------ Input records ------

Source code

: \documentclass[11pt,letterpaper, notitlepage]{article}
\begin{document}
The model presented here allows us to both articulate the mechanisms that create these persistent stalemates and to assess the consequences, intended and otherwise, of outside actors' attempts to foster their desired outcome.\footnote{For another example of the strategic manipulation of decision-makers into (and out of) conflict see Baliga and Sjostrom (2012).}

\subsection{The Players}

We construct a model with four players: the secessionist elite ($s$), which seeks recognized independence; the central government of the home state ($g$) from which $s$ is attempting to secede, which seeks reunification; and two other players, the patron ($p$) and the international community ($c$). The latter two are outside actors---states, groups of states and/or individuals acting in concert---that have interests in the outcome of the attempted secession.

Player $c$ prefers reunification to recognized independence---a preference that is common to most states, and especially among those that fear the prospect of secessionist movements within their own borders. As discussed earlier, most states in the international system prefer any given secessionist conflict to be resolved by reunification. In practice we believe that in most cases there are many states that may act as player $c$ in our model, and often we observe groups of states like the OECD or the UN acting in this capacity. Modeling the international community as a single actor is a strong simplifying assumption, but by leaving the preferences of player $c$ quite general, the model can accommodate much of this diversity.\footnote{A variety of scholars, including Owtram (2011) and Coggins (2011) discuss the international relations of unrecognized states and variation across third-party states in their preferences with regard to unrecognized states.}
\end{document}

------
------ Input records ------

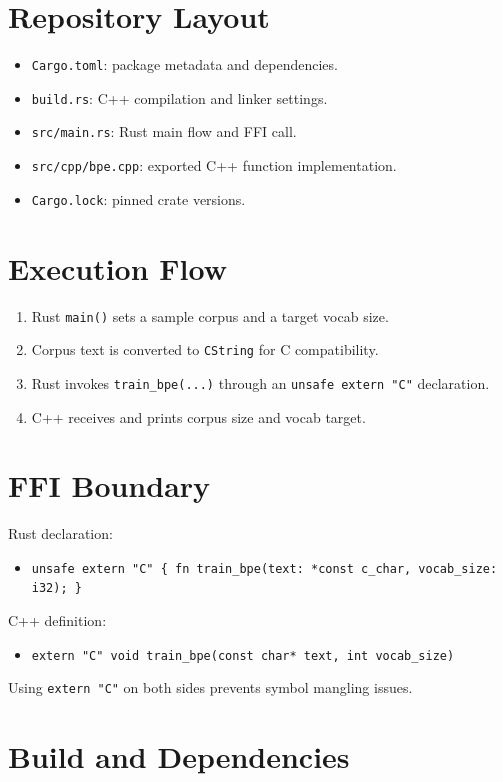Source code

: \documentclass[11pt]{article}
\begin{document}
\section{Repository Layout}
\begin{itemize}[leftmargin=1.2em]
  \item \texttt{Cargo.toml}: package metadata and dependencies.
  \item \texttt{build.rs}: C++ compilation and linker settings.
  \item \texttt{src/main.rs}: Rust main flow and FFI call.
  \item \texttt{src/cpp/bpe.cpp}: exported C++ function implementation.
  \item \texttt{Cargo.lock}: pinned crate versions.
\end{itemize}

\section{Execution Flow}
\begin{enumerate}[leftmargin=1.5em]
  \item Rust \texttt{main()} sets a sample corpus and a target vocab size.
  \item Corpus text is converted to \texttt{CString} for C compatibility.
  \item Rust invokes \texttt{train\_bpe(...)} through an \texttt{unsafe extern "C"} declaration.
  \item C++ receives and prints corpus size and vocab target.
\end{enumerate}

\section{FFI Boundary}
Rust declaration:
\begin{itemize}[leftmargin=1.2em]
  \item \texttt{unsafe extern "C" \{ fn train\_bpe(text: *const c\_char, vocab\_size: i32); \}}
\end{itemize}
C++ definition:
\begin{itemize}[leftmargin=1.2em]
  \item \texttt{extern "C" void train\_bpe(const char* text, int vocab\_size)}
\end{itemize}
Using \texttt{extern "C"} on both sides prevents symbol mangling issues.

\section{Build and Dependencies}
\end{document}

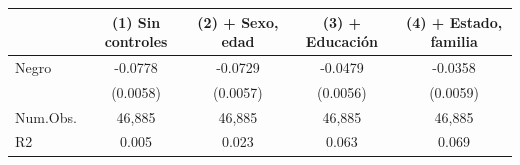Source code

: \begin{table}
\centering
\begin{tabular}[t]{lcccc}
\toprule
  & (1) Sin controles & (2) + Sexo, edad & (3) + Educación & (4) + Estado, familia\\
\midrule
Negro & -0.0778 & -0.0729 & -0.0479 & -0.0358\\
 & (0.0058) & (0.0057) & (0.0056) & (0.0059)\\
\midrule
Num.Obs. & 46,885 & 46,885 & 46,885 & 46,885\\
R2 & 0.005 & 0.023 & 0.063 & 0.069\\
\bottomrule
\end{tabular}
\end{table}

------

> **Assignment**
Give the count of lines in the data above holding the word "model", and nothing beyond it.

> **Output of the exercise**
3